EXTRACTED DATA below:
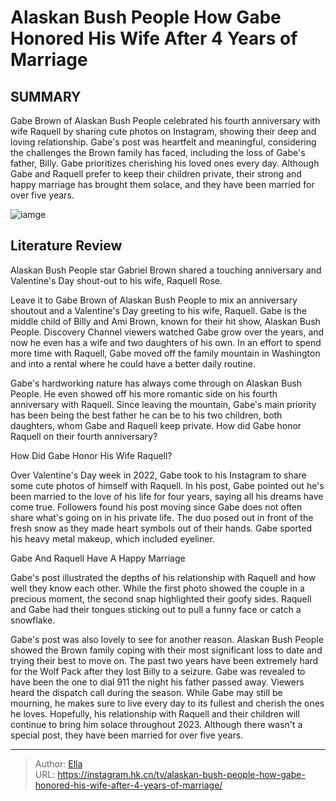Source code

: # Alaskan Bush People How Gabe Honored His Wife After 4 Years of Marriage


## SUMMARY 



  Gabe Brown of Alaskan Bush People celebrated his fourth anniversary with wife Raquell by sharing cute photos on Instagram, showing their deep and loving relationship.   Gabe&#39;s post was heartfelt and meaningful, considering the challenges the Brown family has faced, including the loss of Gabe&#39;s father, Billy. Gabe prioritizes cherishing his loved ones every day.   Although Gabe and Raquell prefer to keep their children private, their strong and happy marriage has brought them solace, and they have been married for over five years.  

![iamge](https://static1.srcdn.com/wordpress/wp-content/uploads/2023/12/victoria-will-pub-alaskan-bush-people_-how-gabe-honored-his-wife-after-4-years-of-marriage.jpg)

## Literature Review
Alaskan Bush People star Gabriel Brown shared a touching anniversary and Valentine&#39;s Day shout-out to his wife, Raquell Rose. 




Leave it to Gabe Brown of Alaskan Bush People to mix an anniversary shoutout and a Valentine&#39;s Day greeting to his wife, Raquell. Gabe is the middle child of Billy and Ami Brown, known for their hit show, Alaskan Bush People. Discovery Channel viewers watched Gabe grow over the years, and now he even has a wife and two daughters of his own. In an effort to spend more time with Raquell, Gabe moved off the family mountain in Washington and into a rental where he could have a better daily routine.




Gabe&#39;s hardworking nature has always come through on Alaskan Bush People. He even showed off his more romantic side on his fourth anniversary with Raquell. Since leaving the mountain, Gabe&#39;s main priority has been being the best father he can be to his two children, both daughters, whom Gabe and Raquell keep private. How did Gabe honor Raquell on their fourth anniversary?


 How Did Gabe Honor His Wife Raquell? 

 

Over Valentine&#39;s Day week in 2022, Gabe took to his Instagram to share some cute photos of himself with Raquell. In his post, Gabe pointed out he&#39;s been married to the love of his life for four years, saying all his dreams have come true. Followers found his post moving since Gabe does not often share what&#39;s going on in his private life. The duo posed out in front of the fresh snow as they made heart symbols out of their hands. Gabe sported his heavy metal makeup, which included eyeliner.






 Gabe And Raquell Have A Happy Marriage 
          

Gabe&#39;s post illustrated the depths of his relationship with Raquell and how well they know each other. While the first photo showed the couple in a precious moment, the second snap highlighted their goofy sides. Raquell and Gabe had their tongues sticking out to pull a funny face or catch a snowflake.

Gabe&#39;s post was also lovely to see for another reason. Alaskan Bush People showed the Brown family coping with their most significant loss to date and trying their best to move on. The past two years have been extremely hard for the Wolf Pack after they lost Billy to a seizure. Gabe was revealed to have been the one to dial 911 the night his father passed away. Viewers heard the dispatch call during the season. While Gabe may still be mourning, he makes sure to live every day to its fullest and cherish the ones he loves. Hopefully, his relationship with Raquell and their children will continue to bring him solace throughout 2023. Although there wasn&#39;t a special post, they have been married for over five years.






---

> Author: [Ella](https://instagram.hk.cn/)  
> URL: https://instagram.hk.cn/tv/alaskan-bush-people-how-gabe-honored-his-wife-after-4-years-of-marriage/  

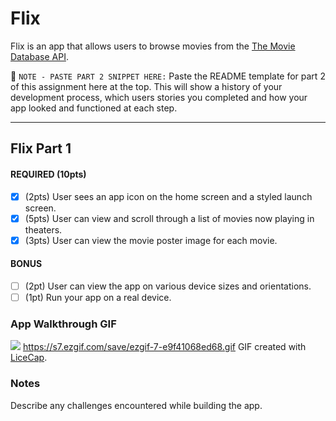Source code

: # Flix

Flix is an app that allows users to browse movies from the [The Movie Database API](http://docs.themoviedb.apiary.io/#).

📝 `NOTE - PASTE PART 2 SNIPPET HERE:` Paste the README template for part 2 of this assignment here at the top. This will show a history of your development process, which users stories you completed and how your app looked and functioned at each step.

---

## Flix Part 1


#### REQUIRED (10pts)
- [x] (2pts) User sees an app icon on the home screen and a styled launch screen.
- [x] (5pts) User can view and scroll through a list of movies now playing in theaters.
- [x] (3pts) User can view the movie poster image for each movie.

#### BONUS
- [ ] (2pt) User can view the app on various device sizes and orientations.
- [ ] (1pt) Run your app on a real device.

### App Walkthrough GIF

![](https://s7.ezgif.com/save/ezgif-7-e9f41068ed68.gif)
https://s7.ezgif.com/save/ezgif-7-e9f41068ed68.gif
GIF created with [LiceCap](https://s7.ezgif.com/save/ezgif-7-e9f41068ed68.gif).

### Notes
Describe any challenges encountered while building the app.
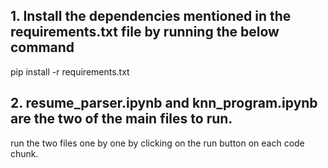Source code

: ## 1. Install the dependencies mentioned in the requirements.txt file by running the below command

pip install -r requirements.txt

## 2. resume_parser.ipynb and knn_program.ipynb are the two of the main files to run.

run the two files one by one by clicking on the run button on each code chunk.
End of EXTRACTED DATA.
EXTRACTED DATA below:
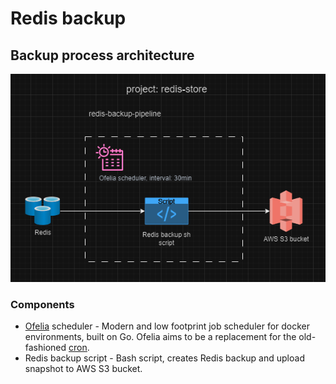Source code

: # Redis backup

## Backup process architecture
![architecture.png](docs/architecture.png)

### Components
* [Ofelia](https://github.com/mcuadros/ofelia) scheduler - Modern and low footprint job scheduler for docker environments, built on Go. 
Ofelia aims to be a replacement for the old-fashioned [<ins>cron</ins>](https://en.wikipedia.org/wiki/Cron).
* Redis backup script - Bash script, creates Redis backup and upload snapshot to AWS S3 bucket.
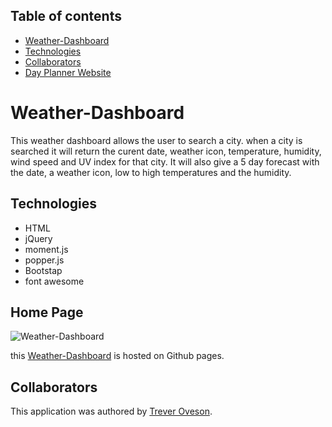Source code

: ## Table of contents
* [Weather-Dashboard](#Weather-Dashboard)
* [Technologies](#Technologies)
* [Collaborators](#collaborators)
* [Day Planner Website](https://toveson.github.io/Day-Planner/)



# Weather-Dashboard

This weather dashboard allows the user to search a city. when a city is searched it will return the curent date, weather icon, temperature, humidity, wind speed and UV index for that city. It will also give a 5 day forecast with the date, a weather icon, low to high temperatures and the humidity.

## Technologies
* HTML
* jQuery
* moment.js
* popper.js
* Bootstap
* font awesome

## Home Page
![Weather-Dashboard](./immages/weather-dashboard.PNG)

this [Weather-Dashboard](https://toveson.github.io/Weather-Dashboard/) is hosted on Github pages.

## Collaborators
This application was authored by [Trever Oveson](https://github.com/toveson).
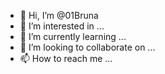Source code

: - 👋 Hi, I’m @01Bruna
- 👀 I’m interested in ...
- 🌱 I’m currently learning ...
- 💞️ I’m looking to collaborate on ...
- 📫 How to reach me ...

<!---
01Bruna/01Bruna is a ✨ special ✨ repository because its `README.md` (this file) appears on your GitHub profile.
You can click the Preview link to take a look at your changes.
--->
End of EXTRACTED DATA.
EXTRACTED DATA below:
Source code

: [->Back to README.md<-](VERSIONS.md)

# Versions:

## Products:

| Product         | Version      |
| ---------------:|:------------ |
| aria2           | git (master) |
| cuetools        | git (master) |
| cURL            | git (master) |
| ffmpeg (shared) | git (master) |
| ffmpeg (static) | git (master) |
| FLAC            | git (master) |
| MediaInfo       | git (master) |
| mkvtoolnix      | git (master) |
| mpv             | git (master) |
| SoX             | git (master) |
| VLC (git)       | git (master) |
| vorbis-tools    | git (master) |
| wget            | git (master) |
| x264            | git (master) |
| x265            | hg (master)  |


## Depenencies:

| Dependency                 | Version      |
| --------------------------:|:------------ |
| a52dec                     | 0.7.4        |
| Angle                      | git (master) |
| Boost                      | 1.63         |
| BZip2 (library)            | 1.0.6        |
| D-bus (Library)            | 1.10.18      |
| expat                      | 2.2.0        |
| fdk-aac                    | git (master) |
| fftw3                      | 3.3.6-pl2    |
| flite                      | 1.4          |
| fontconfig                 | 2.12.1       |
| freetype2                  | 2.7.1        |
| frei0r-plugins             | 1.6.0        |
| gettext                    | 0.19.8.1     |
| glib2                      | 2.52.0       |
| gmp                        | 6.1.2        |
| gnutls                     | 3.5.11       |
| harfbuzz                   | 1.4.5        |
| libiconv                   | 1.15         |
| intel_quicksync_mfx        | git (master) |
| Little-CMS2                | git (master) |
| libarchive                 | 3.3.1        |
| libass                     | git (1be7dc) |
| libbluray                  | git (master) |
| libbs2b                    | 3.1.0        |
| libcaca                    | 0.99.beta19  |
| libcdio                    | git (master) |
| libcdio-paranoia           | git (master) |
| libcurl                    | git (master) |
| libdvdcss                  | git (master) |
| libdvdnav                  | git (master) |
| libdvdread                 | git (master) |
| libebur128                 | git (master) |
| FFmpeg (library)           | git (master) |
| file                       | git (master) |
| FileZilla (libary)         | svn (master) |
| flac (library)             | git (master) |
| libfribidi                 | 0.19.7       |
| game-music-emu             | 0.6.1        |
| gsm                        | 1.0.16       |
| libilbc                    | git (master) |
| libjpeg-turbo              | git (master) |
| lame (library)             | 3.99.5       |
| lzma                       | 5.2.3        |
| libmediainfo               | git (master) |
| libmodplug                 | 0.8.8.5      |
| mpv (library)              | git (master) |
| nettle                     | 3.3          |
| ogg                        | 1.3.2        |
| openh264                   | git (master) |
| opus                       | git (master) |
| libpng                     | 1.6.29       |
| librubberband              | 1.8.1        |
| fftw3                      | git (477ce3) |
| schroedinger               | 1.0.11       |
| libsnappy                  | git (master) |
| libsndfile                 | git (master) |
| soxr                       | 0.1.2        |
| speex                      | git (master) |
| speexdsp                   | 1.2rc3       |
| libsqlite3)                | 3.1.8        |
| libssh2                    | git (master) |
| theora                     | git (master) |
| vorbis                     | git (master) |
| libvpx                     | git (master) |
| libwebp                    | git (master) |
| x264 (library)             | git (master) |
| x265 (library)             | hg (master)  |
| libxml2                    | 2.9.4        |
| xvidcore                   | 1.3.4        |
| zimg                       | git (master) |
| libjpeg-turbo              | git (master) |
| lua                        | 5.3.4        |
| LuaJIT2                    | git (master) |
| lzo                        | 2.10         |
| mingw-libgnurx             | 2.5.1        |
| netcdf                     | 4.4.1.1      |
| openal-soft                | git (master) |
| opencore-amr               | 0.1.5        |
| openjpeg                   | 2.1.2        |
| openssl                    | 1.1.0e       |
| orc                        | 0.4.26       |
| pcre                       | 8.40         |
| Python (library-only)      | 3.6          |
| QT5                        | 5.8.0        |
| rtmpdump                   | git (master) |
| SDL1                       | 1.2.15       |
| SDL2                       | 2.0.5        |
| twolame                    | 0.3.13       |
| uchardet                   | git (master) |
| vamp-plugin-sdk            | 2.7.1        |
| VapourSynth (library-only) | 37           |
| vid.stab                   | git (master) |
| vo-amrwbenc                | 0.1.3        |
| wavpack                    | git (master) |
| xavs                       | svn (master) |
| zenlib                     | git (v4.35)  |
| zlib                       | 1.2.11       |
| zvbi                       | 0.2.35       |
End of EXTRACTED DATA.
• _WHAT NEEDS TO BE DONE_:
From the entries above, collect every line with the string "Redis" in it.

• _EXERCISE OUTPUT_:
: # Redis backup
* Redis backup script - Bash script, creates Redis backup and upload snapshot to AWS S3 bucket.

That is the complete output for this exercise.